Maintain the Proper Perspective (1 Corinthians 7:29–31)
Paul addresses the question of whether the promised return of the Lord implies that Christians should abandon ordinary daily life, including work.
I mean, brothers and sisters, the appointed time has grown short; from now on . . . let those who buy [be] as though they had no possessions, and those who deal with the world as though they had no dealings with it. For the present form of this world is passing away. (1 Cor. 7:29–31)
Apparently some believers neglected family duties and ceased working, in the same way you might neglect to sweep the floor before moving to a new house. Paul had previously dealt with this situation in the church in Thessalonica and given unambiguous instructions.
Anyone unwilling to work should not eat. For we hear that some of you are living in idleness, mere busybodies, not doing any work. Now such persons we command and exhort in the Lord Jesus Christ to do their work quietly and to earn their own living. (2 Thess. 3:10–12)
Paul’s logic will be easier to understand if we recognize that 1 Cor. 7:29 does not indicate merely that “the time is short” in the sense that Jesus’ second coming is almost here. Paul uses a verb here that describes how an object is pushed together (synestalmenos), so that it becomes shorter or smaller as a whole. “Time has been compressed” might be a better translation, as suggested by the NASB rendering, or “Time has been shortened.” What Paul apparently means is that since Christ has come, the end of the vast expanse of time has at last become visible. “The future outcome of this world has become crystal clear,” writes scholar David E. Garland. 1 Cor. 7:31 explains that “the present form of this world is passing away.” The “present form” has the sense of “the way things are” in our fallen world of damaged social and economic relationships. Paul wants his readers to understand that Christ’s coming has already effected a change in the very fabric of life. The values and aspirations that are simply taken for granted in the present way of doing things are no longer operative for believers.
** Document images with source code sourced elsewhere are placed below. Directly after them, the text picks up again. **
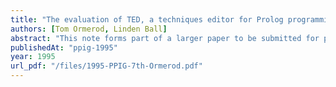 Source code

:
 ```yaml
---
title: "The evaluation of TED, a techniques editor for Prolog programming"
authors: [Tom Ormerod, Linden Ball]
abstract: "This note forms part of a larger paper to be submitted for publication by the full TED project team whose additional memebers are Dave Robertson, Andy Bowles and Helen Pain from Edinburgh Cniversity, Pual Brna from Lancaster University, Mike Brashaw and Hank Kahney irom The Open Univeristy. We report only the work carried out by the authors as part of the overall project when they were both at Loughborough University."
publishedAt: "ppig-1995"
year: 1995
url_pdf: "/files/1995-PPIG-7th-Ormerod.pdf"
---
```

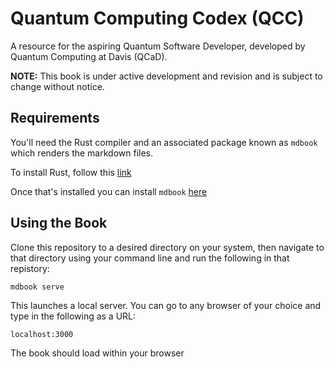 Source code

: # Quantum Computing Codex (QCC)

A resource for the aspiring Quantum Software Developer, developed by Quantum Computing at Davis (QCaD).

__NOTE:__ This book is under active development and revision and is subject to change without notice.

## Requirements

You'll need the Rust compiler and an associated package known as `mdbook` which renders the markdown files. 

To install Rust, follow this [link](https://www.rust-lang.org/tools/install)

Once that's installed you can install `mdbook` [here](https://github.com/rust-lang/mdBook)

## Using the Book

Clone this repository to a desired directory on your system, then navigate to that directory using your command line and run the following in that repistory:

```
mdbook serve
```

This launches a local server. You can go to any browser of your choice and type in the following as a URL:

```
localhost:3000
```
The book should load within your browser
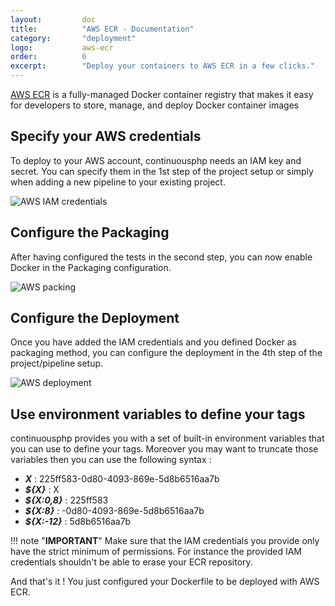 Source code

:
 ```yaml
---
layout:         doc
title:          "AWS ECR - Documentation"
category:       "deployment"
logo:           aws-ecr
order:          6
excerpt:        "Deploy your containers to AWS ECR in a few clicks."
---
```


[AWS ECR](https://aws.amazon.com/ecr) is a fully-managed Docker container registry that makes it easy for developers to store, manage, and deploy Docker container images

## Specify your AWS credentials
To deploy to your AWS account, continuousphp needs an IAM key and secret. You can specify them in the 1st step of the project
setup or simply when adding a new pipeline to your existing project.

![AWS IAM credentials](/assets/doc/deployment/aws-ecr/iam-credentials.png)

## Configure the Packaging
After having configured the tests in the second step, you can now enable Docker in the Packaging configuration.

![AWS packing](/assets/doc/deployment/aws-ecr/packaging.png)

## Configure the Deployment
Once you have added the IAM credentials and you defined Docker as packaging method, you can configure the deployment in the 4th step of the project/pipeline setup.

![AWS deployment](/assets/doc/deployment/aws-ecr/destination.png)

## Use environment variables to define your tags
continuousphp provides you with a set of built-in environment variables that you can use to define your tags. Moreover you may want to truncate those variables then you can use the following syntax :

* ***X*** : 225ff583-0d80-4093-869e-5d8b6516aa7b
* ***${X}*** : X
* ***${X:0,8}*** : 225ff583
* ***${X:8}*** :  -0d80-4093-869e-5d8b6516aa7b
* ***${X:-12}*** :  5d8b6516aa7b

!!! note "**IMPORTANT**"
    Make sure that the IAM credentials you provide only have the strict minimum of permissions. For instance
    the provided IAM credentials shouldn't be able to erase your ECR repository.

And that's it ! You just configured your Dockerfile to be deployed with AWS ECR.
The proper response to the compression of time is not to cease working but to work differently. The old attitudes toward everyday life and its affairs must be replaced. This brings us back to the paradoxical statements in 1 Corinthians 7:29–31. We should buy, yet be as though we have no possessions. We should deal with the world as though not dealing with the world as we know it. That is, we may make use of the things this world has to offer, but we shouldn’t accept the world’s values and principles when they get in the way of God’s kingdom. The things we buy, we should employ for the good of others instead of holding tightly to them. When we bargain in the market, we should seek the good of the person from whom we buy, not just our own interests. In other words, Paul is calling believers to “a radically new understanding of their relationship to the world.
Our old attitude is that we work to make life more comfortable and satisfying for ourselves and those close to us. We seek to gather things into our possession that we think will bring us status, security, and advantage over others. We compartmentalize worship of our gods first, then attention to our marriage second, then work third, and then civic engagement fourth, if we have any time and energy left. The new attitude is that we work to benefit ourselves, those close to us, and all those for whom Jesus worked and died. We seek to release the things in our possession for use where they will make the world more as God desires it. We integrate our lives of worship, family, work, and society and seek to invest in—rather than shuffle around—physical, intellectual, cultural, moral, and spiritual capital. In this we emulate the forefather of the people of God, Abraham, to whom God said, “I will bless you, and make your name great, so that you will be a blessing” (Gen. 12:2).
David E. Garland, 1 Corinthians, Baker Exegetical Commentary on the New Testament (Grand Rapids: Baker, 2003), 329.
Gordon Fee, The First Epistle to the Corinthians (Grand Rapids: Eerdmans, 1987), 336.